* Entries shown *
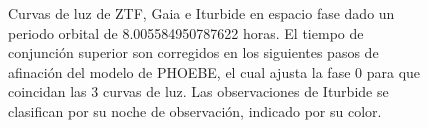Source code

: \begin{figure}[!h]
	\caption{Curvas de luz de ZTF, Gaia e Iturbide en espacio fase dado un
		periodo orbital de 8.005584950787622 horas. El tiempo de conjunción
		superior son corregidos en los siguientes pasos de afinación del modelo
		de PHOEBE, el cual ajusta la fase 0 para que coincidan las 3 curvas de
		luz. Las observaciones de Iturbide se clasifican por su noche de
		observación, indicado por su color.}
	\label{gaiaIturbideZtfPhaseFold}
\end{figure}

* Required action *
Before copying the data, remove the pictures. Then repeat the rest exactly.

* Response below *
Source code

: \begin{figure}[!h]
	\caption{Curvas de luz de ZTF, Gaia e Iturbide en espacio fase dado un
		periodo orbital de 8.005584950787622 horas. El tiempo de conjunción
		superior son corregidos en los siguientes pasos de afinación del modelo
		de PHOEBE, el cual ajusta la fase 0 para que coincidan las 3 curvas de
		luz. Las observaciones de Iturbide se clasifican por su noche de
		observación, indicado por su color.}
	\label{gaiaIturbideZtfPhaseFold}
\end{figure}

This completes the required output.